Friday, November 19, 2010

State super-elect shakes up the department

I'm not sure if you all read the article in yesterday's AJC about the new state superintendent-elect, John Barge. It seems he has already selected his leadership team. The article states that he is keeping Brad Bryant as general counsel, or top legal adviser, but replaced Erin Hames, the woman who was chief of staff and heavily involved in Race to the Top. His new chief of staff, Joel Thornton, currently president and CEO of the International Human Rights Group and a former classroom teacher at St. Mary’s Catholic School and Model Middle School in Rome, has his own blog. Here's an excerpt (the post goes on, but I'm pasting only the first handful of paragraphs).

Whatever Happened To America’s Moral Center?

Published 18 March 2010

I believe we are in the midst of a crisis of conscience in this country. What was once considered normal is suddenly considered abnormal. What was once considered abnormal is suddenly considered normal. It truly is a world turned upside down. Matters that seemed unthinkable only a decade ago are suddenly becoming the standard by which we are measured in public.

The biggest change we have experienced is a loss of our moral center. Our founding fathers understood the moral center that comes from a biblical world view—even the founding fathers who were not Christians understood this value.
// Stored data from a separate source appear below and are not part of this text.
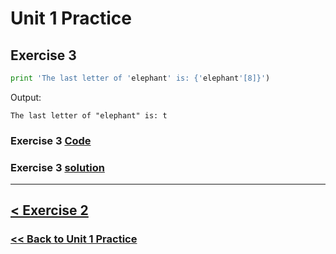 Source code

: # Unit 1 Practice

## **Exercise 3**

```python
print 'The last letter of 'elephant' is: {'elephant'[8]}')
```

Output:

    The last letter of "elephant" is: t

### Exercise 3 [Code](/programming_102/code/unit_01/exercise-3.py)
### Exercise 3 [solution](solutions/exercise_3_solution.md)

---

## [< Exercise 2](exercise_2.md)

### [<< Back to Unit 1 Practice](/practice/unit_1/)
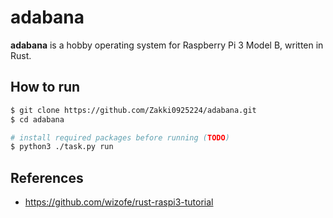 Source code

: # adabana

**adabana** is a hobby operating system for Raspberry Pi 3 Model B, written in Rust.

## How to run

```sh
$ git clone https://github.com/Zakki0925224/adabana.git
$ cd adabana

# install required packages before running (TODO)
$ python3 ./task.py run
```

## References

-   https://github.com/wizofe/rust-raspi3-tutorial
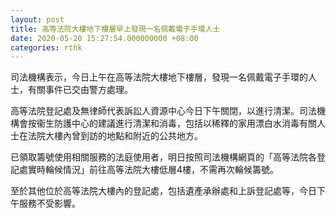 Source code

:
 ```yaml
---
layout: post
title: 高等法院大樓地下樓層早上發現一名佩戴電子手環人士
date: 2020-05-20 15:27:54.000000000 +08:00
categories: rthk
---
```


司法機構表示，今日上午在高等法院大樓地下樓層，發現一名佩戴電子手環的人士，有關事件已交由警方處理。

高等法院登記處及無律師代表訴訟人資源中心今日下午關閉，以進行清潔。司法機構會按衞生防護中心的建議進行清潔和消毒，包括以稀釋的家用漂白水消毒有關人士在法院大樓內曾到訪的地點和附近的公共地方。

已領取籌號使用相關服務的法庭使用者，明日按照司法機構網頁的「高等法院各登記處實時輪候情況」前往高等法院大樓低層4樓，不需再次輪候籌號。

至於其他位於高等法院大樓內的登記處，包括遺產承辦處和上訴登記處等，今日下午服務不受影響。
Our grandparents and our parents understood the value of the Ten Commandments.

Benjamin Franklin summed it up when he said, “I believe in one God, creator of the universe; that He governs it by his providence, that He ought to be worshipped,…As to Jesus of Nazareth,…[I] have some doubts regarding Jesus’ divinity.”

My point is this; Christianity was so prominent in our founding that even those who did not believe felt that there was a great value in the system of Christianity that allowed the governance through democracy in a republic form of government.
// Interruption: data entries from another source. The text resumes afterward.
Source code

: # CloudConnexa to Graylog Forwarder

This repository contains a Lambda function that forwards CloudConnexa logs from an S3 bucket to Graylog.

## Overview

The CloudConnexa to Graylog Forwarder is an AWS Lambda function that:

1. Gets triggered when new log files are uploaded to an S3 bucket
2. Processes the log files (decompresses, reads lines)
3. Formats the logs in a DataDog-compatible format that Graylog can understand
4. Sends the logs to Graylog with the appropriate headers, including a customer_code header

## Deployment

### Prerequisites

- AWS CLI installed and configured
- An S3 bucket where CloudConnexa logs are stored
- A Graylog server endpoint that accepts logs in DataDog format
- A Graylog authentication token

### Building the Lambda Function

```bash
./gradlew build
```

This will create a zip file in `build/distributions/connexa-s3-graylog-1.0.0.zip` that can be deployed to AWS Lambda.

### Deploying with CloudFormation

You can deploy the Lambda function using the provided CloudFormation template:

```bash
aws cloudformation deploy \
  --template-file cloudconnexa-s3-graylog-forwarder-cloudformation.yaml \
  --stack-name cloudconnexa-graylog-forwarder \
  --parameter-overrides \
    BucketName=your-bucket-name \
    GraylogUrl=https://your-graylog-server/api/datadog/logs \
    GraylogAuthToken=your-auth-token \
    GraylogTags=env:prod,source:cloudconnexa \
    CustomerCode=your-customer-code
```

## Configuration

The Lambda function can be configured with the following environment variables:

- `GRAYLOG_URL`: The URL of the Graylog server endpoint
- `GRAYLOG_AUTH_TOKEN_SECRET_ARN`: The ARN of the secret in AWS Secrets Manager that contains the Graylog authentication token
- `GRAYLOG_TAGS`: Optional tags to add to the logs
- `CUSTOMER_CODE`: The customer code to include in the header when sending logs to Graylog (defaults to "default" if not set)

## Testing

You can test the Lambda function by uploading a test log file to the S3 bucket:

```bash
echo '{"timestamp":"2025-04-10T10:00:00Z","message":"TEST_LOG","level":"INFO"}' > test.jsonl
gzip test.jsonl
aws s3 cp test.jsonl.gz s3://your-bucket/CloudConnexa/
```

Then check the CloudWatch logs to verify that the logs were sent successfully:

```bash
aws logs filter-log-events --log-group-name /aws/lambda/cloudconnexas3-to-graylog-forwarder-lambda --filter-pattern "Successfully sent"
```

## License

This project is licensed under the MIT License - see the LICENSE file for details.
We no longer have that moral center. Now, we find ourselves in a culture that not only does not believe, but actually mocks belief in one God. We have gone from the place where it is okay to make fun of belief in God in limited cases, like a Hollywood movie or a book. At the same time, it was not okay to make fun of the core beliefs that surrounded the belief in God.

Now we do not have the mockery limited to Hollywood, it is the core of how our average citizen thinks. We cannot offer any type of spiritual help to struggling youth because we have no place for God in our schools. We have nothing to base our moral core on because we suddenly do not believe in moral absolutes.
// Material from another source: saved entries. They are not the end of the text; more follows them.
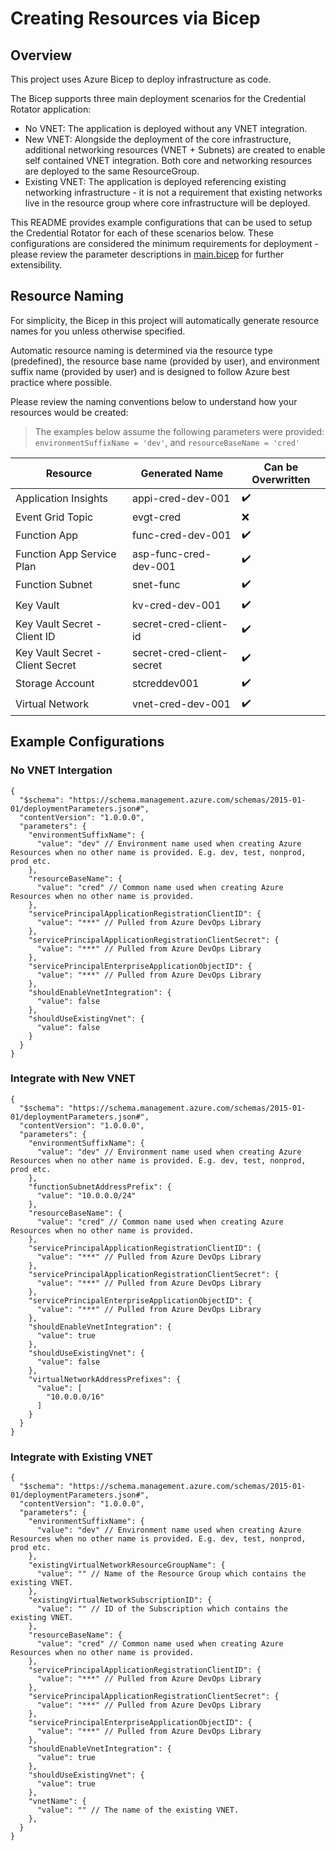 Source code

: # Creating Resources via Bicep

## Overview

This project uses Azure Bicep to deploy infrastructure as code.

The Bicep supports three main deployment scenarios for the Credential Rotator application:

- No VNET: The application is deployed without any VNET integration.
- New VNET: Alongside the deployment of the core infrastructure, additional networking resources (VNET + Subnets) are created to enable self contained VNET integration. Both core and networking resources are deployed to the same ResourceGroup.
- Existing VNET: The application is deployed referencing existing networking infrastructure - it is not a requirement that existing networks live in the resource group where core infrastructure will be deployed.

This README provides example configurations that can be used to setup the Credential Rotator for each of these scenarios below. These configurations are considered the minimum requirements for deployment - please review the parameter descriptions in [main.bicep](./main.bicep) for further extensibility.

## Resource Naming

For simplicity, the Bicep in this project will automatically generate resource names for you unless otherwise specified.

Automatic resource naming is determined via the resource type (predefined), the resource base name (provided by user), and environment suffix name (provided by user) and is designed to follow Azure best practice where possible.

Please review the naming conventions below to understand how your resources would be created:

> The examples below assume the following parameters were provided: `environmentSuffixName = 'dev'`, and `resourceBaseName = 'cred'`

| Resource | Generated Name | Can be Overwritten |
| ----------- | ----------- | ----------- |
| Application Insights | appi-cred-dev-001 | :heavy_check_mark: |
| Event Grid Topic | evgt-cred | :x: |
| Function App | func-cred-dev-001 | :heavy_check_mark: |
| Function App Service Plan | asp-func-cred-dev-001 | :heavy_check_mark: |
| Function Subnet | snet-func | :heavy_check_mark: |
| Key Vault | kv-cred-dev-001 | :heavy_check_mark: |
| Key Vault Secret - Client ID | secret-cred-client-id | :heavy_check_mark: |
| Key Vault Secret - Client Secret | secret-cred-client-secret | :heavy_check_mark: |
| Storage Account | stcreddev001 | :heavy_check_mark: |
| Virtual Network | vnet-cred-dev-001 | :heavy_check_mark: |

## Example Configurations

### No VNET Intergation

``` jsonc
{
  "$schema": "https://schema.management.azure.com/schemas/2015-01-01/deploymentParameters.json#",
  "contentVersion": "1.0.0.0",
  "parameters": {
    "environmentSuffixName": {
      "value": "dev" // Environment name used when creating Azure Resources when no other name is provided. E.g. dev, test, nonprod, prod etc.
    },
    "resourceBaseName": {
      "value": "cred" // Common name used when creating Azure Resources when no other name is provided.
    },
    "servicePrincipalApplicationRegistrationClientID": {
      "value": "***" // Pulled from Azure DevOps Library
    },
    "servicePrincipalApplicationRegistrationClientSecret": {
      "value": "***" // Pulled from Azure DevOps Library
    },
    "servicePrincipalEnterpriseApplicationObjectID": {
      "value": "***" // Pulled from Azure DevOps Library
    },
    "shouldEnableVnetIntegration": {
      "value": false
    },
    "shouldUseExistingVnet": {
      "value": false
    }
  }
}
```

### Integrate with New VNET

``` jsonc
{
  "$schema": "https://schema.management.azure.com/schemas/2015-01-01/deploymentParameters.json#",
  "contentVersion": "1.0.0.0",
  "parameters": {
    "environmentSuffixName": {
      "value": "dev" // Environment name used when creating Azure Resources when no other name is provided. E.g. dev, test, nonprod, prod etc.
    },
    "functionSubnetAddressPrefix": {
      "value": "10.0.0.0/24"
    },
    "resourceBaseName": {
      "value": "cred" // Common name used when creating Azure Resources when no other name is provided.
    },
    "servicePrincipalApplicationRegistrationClientID": {
      "value": "***" // Pulled from Azure DevOps Library
    },
    "servicePrincipalApplicationRegistrationClientSecret": {
      "value": "***" // Pulled from Azure DevOps Library
    },
    "servicePrincipalEnterpriseApplicationObjectID": {
      "value": "***" // Pulled from Azure DevOps Library
    },
    "shouldEnableVnetIntegration": {
      "value": true
    },
    "shouldUseExistingVnet": {
      "value": false
    },
    "virtualNetworkAddressPrefixes": {
      "value": [
        "10.0.0.0/16"
      ]
    }
  }
}
```

### Integrate with Existing VNET

``` jsonc
{
  "$schema": "https://schema.management.azure.com/schemas/2015-01-01/deploymentParameters.json#",
  "contentVersion": "1.0.0.0",
  "parameters": {
    "environmentSuffixName": {
      "value": "dev" // Environment name used when creating Azure Resources when no other name is provided. E.g. dev, test, nonprod, prod etc.
    },
    "existingVirtualNetworkResourceGroupName": {
      "value": "" // Name of the Resource Group which contains the existing VNET.
    },
    "existingVirtualNetworkSubscriptionID": {
      "value": "" // ID of the Subscription which contains the existing VNET.
    },
    "resourceBaseName": {
      "value": "cred" // Common name used when creating Azure Resources when no other name is provided.
    },
    "servicePrincipalApplicationRegistrationClientID": {
      "value": "***" // Pulled from Azure DevOps Library
    },
    "servicePrincipalApplicationRegistrationClientSecret": {
      "value": "***" // Pulled from Azure DevOps Library
    },
    "servicePrincipalEnterpriseApplicationObjectID": {
      "value": "***" // Pulled from Azure DevOps Library
    },
    "shouldEnableVnetIntegration": {
      "value": true
    },
    "shouldUseExistingVnet": {
      "value": true
    },
    "vnetName": {
      "value": "" // The name of the existing VNET.
    },
  }
}
```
Then we wonder out loud why it seems that evil is so much more present in our society. Why is there a problem with drugs? Why do we have an increase in out of wedlock pregnancy? Why are we in a seeming downward spiral?

I believe it is all tied into the fact that we no longer value the things that God values because we no longer really believe in God. He was good for our ancestors. He was okay for children, but we are enlightened and have no need for God.


From the AJC:

The announcement of a new chief of staff was viewed as surprising. Erin Hames, who had served as policy director for Gov. Sonny Perdue and had been deeply involved in Georgia's Race to the Top application, was put on the job only weeks ago.

Barge asked her and two others -- Courtney Burnett, coordinator of external affairs, and Buck Hilliard, the agency's liaison to the state board -- to resign, a DOE official said.